I’ll start by wishing everybody reading this paper a happy “Koriteh” celebration with prayers of a healthy and wealthy year ahead for all Gambians. I further pray that we all enjoy the blessing of long life through many “Ramadans” in the future.

I was going to skip writing anything this week in celebration of the festive “Koriteh”, but with the latest developments, I found it imperative to come up with an assessment statement. First, it appears that nothing significant happened on October 8, the Monday President Jammeh had warned the business community to brace up for a drastic punitive action unless his economic desires were fulfilled. It was one of those “open calls” that nobody could speculate the motive behind the indignation.

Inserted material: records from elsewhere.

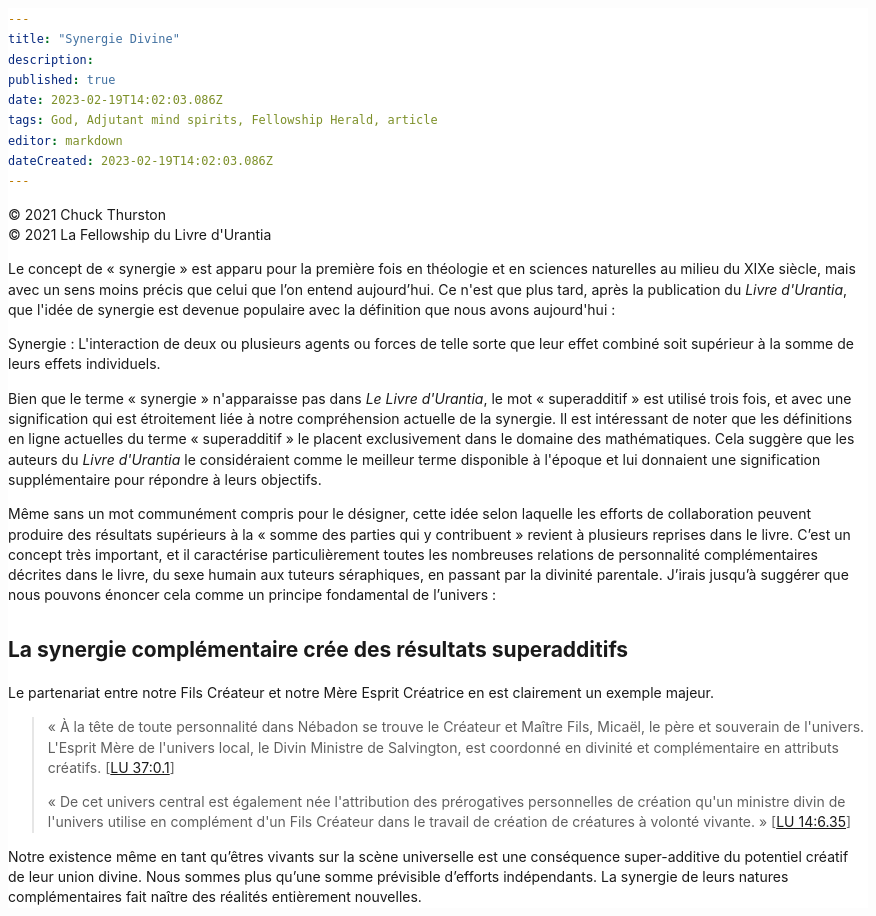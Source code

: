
 ```yaml
---
title: "Synergie Divine"
description: 
published: true
date: 2023-02-19T14:02:03.086Z
tags: God, Adjutant mind spirits, Fellowship Herald, article
editor: markdown
dateCreated: 2023-02-19T14:02:03.086Z
---
```


<p class="v-card v-sheet theme--light grey lighten-3 px-2">© 2021 Chuck Thurston<br>© 2021 La Fellowship du Livre d'Urantia</p>



Le concept de « synergie » est apparu pour la première fois en théologie et en sciences naturelles au milieu du XIXe siècle, mais avec un sens moins précis que celui que l’on entend aujourd’hui. Ce n'est que plus tard, après la publication du _Livre d'Urantia_, que l'idée de synergie est devenue populaire avec la définition que nous avons aujourd'hui : 

Synergie : L'interaction de deux ou plusieurs agents ou forces de telle sorte que leur effet combiné soit supérieur à la somme de leurs effets individuels. 

Bien que le terme « synergie » n'apparaisse pas dans _Le Livre d'Urantia_, le mot « superadditif » est utilisé trois fois, et avec une signification qui est étroitement liée à notre compréhension actuelle de la synergie. Il est intéressant de noter que les définitions en ligne actuelles du terme « superadditif » le placent exclusivement dans le domaine des mathématiques. Cela suggère que les auteurs du _Livre d'Urantia_ le considéraient comme le meilleur terme disponible à l'époque et lui donnaient une signification supplémentaire pour répondre à leurs objectifs. 

Même sans un mot communément compris pour le désigner, cette idée selon laquelle les efforts de collaboration peuvent produire des résultats supérieurs à la « somme des parties qui y contribuent » revient à plusieurs reprises dans le livre. C’est un concept très important, et il caractérise particulièrement toutes les nombreuses relations de personnalité complémentaires décrites dans le livre, du sexe humain aux tuteurs séraphiques, en passant par la divinité parentale. J’irais jusqu’à suggérer que nous pouvons énoncer cela comme un principe fondamental de l’univers : 

## La synergie complémentaire crée des résultats superadditifs

Le partenariat entre notre Fils Créateur et notre Mère Esprit Créatrice en est clairement un exemple majeur. 

> « À la tête de toute personnalité dans Nébadon se trouve le Créateur et Maître Fils, Micaël, le père et souverain de l'univers. L'Esprit Mère de l'univers local, le Divin Ministre de Salvington, est coordonné en divinité et complémentaire en attributs créatifs. [[LU 37:0.1](/fr/The_Urantia_Book/37#p0_1)] 
> 
> « De cet univers central est également née l'attribution des prérogatives personnelles de création qu'un ministre divin de l'univers utilise en complément d'un Fils Créateur dans le travail de création de créatures à volonté vivante. » [[LU 14:6.35](/fr/The_Urantia_Book/14#p6_35)] 

Notre existence même en tant qu’êtres vivants sur la scène universelle est une conséquence super-additive du potentiel créatif de leur union divine. Nous sommes plus qu’une somme prévisible d’efforts indépendants. La synergie de leurs natures complémentaires fait naître des réalités entièrement nouvelles.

Even the best of speculators remained mute and watchful over how he was going to pump the value of the Dalasi to the rate of five to the dollar as he had vowed to do if his financial desires were not promptly met. However the conditions necessitating the rough talk on Gambia TV, i.e. the frightening economic problems associated with the scarcity of foreign currencies in the banks has not changed. I mean the “open call” never had any effects at all and a solution has yet to be seen. To think that there is nobody in the Jammeh Cabinet to tell him that a President making such frightening statements to those who keep the national market alive causes greater harm to the economy than anything else should be a cause for serious concern. Mr. Bala Gaye the Finance Minister must know that; but like most of his timid workers and followers, it might be very well possible that the man out of fear of losing his position couldn’t educate him on the dynamics of modern economics; or perhaps Gaye as the head of the Finance Department was not even informed of the spooky statement His Excellency had prepared that evening.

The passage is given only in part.